The association comes with a set of ambitious objectives which include promoting the highest level of competence and quality in the practice, research, supervision and teaching of family therapy and related fields. It also wants to facilitate national and European co-operation and exchange of ideas and experience among individuals and institutions concerned with families. It seeks to establish and maintain standards in the profession, enhance the training of systemic family therapists at national and European levels and disseminate information about family therapy and the systemic approach to those concerned with the health and development of families and human systems.

The association is made up of individuals with an interest in the proliferation of family therapy and systemic practice. All nine family therapists in Malta belong to it, as do students of this specialisation and others who have the interest of families at heart.

Now, thanks to the new association, these people can all meet and share experiences and ideas. "Like in any other profession, the benefit of belonging to an association is that there is synergy from the unity of different people coming together to achieve a common vision.

"Since the association is also part of the European Family Therapy Association, our members can also contribute to the European agenda and, among other things, be part of exchanges involving research and practice opportunities.

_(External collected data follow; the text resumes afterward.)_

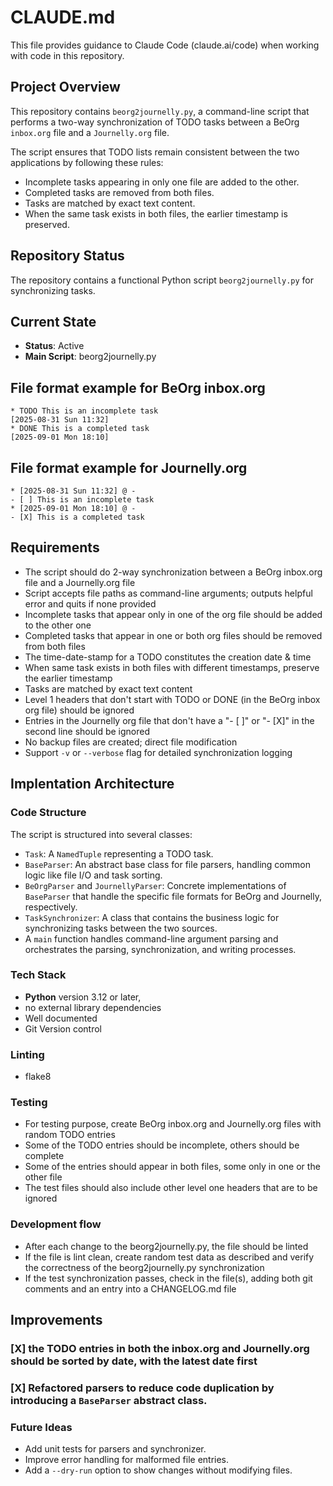 # CLAUDE.md

This file provides guidance to Claude Code (claude.ai/code) when working with code in this repository.

## Project Overview

This repository contains `beorg2journelly.py`, a command-line script that performs a two-way synchronization of TODO tasks between a BeOrg `inbox.org` file and a `Journelly.org` file.

The script ensures that TODO lists remain consistent between the two applications by following these rules:
- Incomplete tasks appearing in only one file are added to the other.
- Completed tasks are removed from both files.
- Tasks are matched by exact text content.
- When the same task exists in both files, the earlier timestamp is preserved.

## Repository Status

The repository contains a functional Python script `beorg2journelly.py` for synchronizing tasks.

## Current State

- **Status**: Active
- **Main Script**: beorg2journelly.py

## File format example for BeOrg inbox.org
```
* TODO This is an incomplete task
[2025-08-31 Sun 11:32]
* DONE This is a completed task
[2025-09-01 Mon 18:10]
```

## File format example for Journelly.org
```
* [2025-08-31 Sun 11:32] @ -
- [ ] This is an incomplete task
* [2025-09-01 Mon 18:10] @ -
- [X] This is a completed task
```

## Requirements
- The script should do 2-way synchronization between a BeOrg inbox.org file and a Journelly.org file
- Script accepts file paths as command-line arguments; outputs helpful error and quits if none provided
- Incomplete tasks that appear only in one of the org file should be added to the other one
- Completed tasks that appear in one or both org files should be removed from both files
- The time-date-stamp for a TODO constitutes the creation date & time
- When same task exists in both files with different timestamps, preserve the earlier timestamp
- Tasks are matched by exact text content
- Level 1 headers that don't start with TODO or DONE (in the BeOrg inbox org file) should be ignored
- Entries in the Journelly org file that don't have a "- [ ]" or "- [X]" in the second line should be ignored
- No backup files are created; direct file modification
- Support `-v` or `--verbose` flag for detailed synchronization logging

## Implentation Architecture

### Code Structure
The script is structured into several classes:
- `Task`: A `NamedTuple` representing a TODO task.
- `BaseParser`: An abstract base class for file parsers, handling common logic like file I/O and task sorting.
- `BeOrgParser` and `JournellyParser`: Concrete implementations of `BaseParser` that handle the specific file formats for BeOrg and Journelly, respectively.
- `TaskSynchronizer`: A class that contains the business logic for synchronizing tasks between the two sources.
- A `main` function handles command-line argument parsing and orchestrates the parsing, synchronization, and writing processes.

### Tech Stack
- **Python** version 3.12 or later,
- no external library dependencies
- Well documented
- Git Version control

### Linting
- flake8

### Testing
- For testing purpose, create BeOrg inbox.org and Journelly.org files with random TODO entries
- Some of the TODO entries should be incomplete, others should be complete
- Some of the entries should appear in both files, some only in one or the other file
- The test files should also include other level one headers that are to be ignored

### Development flow
- After each change to the beorg2journelly.py, the file should be linted
- If the file is lint clean, create random test data as described and verify the correctness of the beorg2journelly.py synchronization
- If the test synchronization passes, check in the file(s), adding both git comments and an entry into a CHANGELOG.md file

## Improvements
### [X] the TODO entries in both the inbox.org and Journelly.org should be sorted by date, with the latest date first
### [X] Refactored parsers to reduce code duplication by introducing a `BaseParser` abstract class.

### Future Ideas
- Add unit tests for parsers and synchronizer.
- Improve error handling for malformed file entries.
- Add a `--dry-run` option to show changes without modifying files.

"In order to enhance the training of systemic family therapists at a national and European level, the association can also facilitate links and exchanges between local and European professional centres."

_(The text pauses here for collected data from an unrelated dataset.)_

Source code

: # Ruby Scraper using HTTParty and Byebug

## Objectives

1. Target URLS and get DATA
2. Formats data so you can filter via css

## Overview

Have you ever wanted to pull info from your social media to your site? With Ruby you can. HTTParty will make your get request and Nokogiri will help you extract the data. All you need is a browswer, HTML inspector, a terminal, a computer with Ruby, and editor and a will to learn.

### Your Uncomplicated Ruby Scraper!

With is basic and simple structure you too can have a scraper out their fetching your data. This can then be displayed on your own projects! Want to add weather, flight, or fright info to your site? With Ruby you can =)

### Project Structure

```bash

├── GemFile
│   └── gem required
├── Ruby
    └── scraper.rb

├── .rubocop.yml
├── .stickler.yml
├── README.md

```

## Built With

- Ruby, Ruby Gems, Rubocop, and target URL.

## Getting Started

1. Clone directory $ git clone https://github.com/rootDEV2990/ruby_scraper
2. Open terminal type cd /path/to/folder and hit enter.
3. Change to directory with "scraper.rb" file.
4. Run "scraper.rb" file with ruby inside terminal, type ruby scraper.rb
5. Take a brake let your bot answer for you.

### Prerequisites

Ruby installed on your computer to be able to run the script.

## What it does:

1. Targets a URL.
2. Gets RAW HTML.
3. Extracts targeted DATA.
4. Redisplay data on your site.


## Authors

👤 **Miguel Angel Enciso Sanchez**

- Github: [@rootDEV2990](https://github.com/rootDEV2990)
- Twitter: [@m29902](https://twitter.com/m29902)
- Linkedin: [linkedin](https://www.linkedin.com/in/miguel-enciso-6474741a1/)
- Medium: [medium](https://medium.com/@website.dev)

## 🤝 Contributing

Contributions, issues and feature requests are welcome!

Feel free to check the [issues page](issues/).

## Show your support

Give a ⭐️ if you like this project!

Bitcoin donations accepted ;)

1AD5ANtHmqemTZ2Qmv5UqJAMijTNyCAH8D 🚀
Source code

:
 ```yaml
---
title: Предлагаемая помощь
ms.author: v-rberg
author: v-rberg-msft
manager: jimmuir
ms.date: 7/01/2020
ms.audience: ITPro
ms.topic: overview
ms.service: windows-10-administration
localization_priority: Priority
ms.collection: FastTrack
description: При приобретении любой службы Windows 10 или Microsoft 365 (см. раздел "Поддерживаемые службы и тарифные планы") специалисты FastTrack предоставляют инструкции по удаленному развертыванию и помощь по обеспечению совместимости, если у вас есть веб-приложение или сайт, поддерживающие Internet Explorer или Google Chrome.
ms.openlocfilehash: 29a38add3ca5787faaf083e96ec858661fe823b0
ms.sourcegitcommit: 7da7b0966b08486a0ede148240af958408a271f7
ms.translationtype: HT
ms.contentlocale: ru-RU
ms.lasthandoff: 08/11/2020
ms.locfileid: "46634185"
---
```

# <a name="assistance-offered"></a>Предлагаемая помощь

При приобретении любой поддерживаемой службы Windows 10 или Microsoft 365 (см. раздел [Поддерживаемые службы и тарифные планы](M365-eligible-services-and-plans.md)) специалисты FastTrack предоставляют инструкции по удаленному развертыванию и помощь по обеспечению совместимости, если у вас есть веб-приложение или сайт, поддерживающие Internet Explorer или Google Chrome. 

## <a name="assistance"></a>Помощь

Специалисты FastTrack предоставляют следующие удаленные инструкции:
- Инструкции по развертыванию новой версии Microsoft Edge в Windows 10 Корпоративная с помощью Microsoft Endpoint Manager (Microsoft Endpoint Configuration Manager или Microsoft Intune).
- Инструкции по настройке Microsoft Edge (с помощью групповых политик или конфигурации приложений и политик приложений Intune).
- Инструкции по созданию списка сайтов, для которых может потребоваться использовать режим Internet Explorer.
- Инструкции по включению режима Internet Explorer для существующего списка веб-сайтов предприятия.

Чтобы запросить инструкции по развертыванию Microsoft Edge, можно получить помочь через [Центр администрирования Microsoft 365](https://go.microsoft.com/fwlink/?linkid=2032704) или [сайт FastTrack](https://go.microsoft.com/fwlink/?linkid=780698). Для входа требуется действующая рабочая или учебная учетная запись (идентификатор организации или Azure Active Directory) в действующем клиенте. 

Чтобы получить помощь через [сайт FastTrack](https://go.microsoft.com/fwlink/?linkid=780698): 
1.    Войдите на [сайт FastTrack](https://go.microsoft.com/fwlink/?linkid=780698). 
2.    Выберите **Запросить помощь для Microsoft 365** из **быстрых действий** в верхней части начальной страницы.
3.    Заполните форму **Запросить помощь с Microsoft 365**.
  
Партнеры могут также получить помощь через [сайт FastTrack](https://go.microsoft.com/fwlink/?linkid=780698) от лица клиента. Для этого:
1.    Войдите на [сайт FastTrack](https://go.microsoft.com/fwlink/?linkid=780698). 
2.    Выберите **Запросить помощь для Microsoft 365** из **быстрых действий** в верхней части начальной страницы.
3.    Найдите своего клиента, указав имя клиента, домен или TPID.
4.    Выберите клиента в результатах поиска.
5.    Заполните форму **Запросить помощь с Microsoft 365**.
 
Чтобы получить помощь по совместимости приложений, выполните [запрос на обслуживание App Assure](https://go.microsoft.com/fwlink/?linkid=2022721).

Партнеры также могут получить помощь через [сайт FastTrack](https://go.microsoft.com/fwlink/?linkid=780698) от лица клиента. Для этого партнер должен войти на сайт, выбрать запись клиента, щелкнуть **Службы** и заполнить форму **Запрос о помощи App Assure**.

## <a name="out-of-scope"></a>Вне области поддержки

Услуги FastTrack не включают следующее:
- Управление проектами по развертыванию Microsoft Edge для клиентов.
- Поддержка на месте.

Ms Sammut-Scerri is full of enthusiasm for the association, which although young has a lot of aspirations. One goal includes promoting family therapy and the systemic approach among professionals who work with families, as a way of better understanding family difficulties and the dynamics of groups and organisations.

"We would like more Maltese families to know what this therapy involves and how it is a treatment of choice for problems ranging from marital difficulties to depression, alcoholism, drug abuse and anorexia in adolescents, to name a few.

"We would also like to see more family therapy settings in different areas of development, such as mental health settings and education," she said.

Anyone interested in contacting or joining the association can send an e-mail to the secretary on ruthforven@hotmail.com.

For a healthy family relationship

Try, as much as possible, to put yourself in the other person's shoes. This applies both to adults relating to each other and to parents relating to children and vice-versa.

Have fun together.

As a couple, set time aside for each other apart from the children, work, etc.

Mind the blaming, judging or negative statements or, better still, avoid them altogether.